→ **WHAT YOU WILL DO**
Each line below should be repeated exactly as it stands.

(Stored data)
[Start of section]
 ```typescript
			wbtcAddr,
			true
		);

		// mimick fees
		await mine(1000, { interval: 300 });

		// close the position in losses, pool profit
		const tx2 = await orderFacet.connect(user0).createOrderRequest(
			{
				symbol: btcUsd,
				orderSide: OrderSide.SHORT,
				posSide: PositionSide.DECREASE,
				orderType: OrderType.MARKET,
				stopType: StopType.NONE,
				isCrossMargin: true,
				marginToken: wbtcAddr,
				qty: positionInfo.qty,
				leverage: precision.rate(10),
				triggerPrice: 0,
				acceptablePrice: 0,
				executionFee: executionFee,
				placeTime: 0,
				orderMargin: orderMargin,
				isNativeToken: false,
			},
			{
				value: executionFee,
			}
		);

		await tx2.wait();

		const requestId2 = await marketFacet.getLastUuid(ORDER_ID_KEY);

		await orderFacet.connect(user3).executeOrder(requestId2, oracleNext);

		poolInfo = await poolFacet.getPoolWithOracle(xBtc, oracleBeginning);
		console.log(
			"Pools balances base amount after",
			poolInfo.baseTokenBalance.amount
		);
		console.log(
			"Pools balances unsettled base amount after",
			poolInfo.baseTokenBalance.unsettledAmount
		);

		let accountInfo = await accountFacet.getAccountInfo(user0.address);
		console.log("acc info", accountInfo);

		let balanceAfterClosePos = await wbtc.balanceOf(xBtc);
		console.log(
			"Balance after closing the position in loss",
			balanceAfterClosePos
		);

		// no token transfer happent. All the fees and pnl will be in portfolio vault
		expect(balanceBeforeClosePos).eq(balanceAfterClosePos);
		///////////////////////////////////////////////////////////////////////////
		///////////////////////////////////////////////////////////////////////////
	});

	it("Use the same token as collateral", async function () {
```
[End of section]
→ **OUTPUT FOR THIS TASK**
 ```typescript
			wbtcAddr,
			true
		);

		// mimick fees
		await mine(1000, { interval: 300 });

		// close the position in losses, pool profit
		const tx2 = await orderFacet.connect(user0).createOrderRequest(
			{
				symbol: btcUsd,
				orderSide: OrderSide.SHORT,
				posSide: PositionSide.DECREASE,
				orderType: OrderType.MARKET,
				stopType: StopType.NONE,
				isCrossMargin: true,
				marginToken: wbtcAddr,
				qty: positionInfo.qty,
				leverage: precision.rate(10),
				triggerPrice: 0,
				acceptablePrice: 0,
				executionFee: executionFee,
				placeTime: 0,
				orderMargin: orderMargin,
				isNativeToken: false,
			},
			{
				value: executionFee,
			}
		);

		await tx2.wait();

		const requestId2 = await marketFacet.getLastUuid(ORDER_ID_KEY);

		await orderFacet.connect(user3).executeOrder(requestId2, oracleNext);

		poolInfo = await poolFacet.getPoolWithOracle(xBtc, oracleBeginning);
		console.log(
			"Pools balances base amount after",
			poolInfo.baseTokenBalance.amount
		);
		console.log(
			"Pools balances unsettled base amount after",
			poolInfo.baseTokenBalance.unsettledAmount
		);

		let accountInfo = await accountFacet.getAccountInfo(user0.address);
		console.log("acc info", accountInfo);

		let balanceAfterClosePos = await wbtc.balanceOf(xBtc);
		console.log(
			"Balance after closing the position in loss",
			balanceAfterClosePos
		);

		// no token transfer happent. All the fees and pnl will be in portfolio vault
		expect(balanceBeforeClosePos).eq(balanceAfterClosePos);
		///////////////////////////////////////////////////////////////////////////
		///////////////////////////////////////////////////////////////////////////
	});

	it("Use the same token as collateral", async function () {
```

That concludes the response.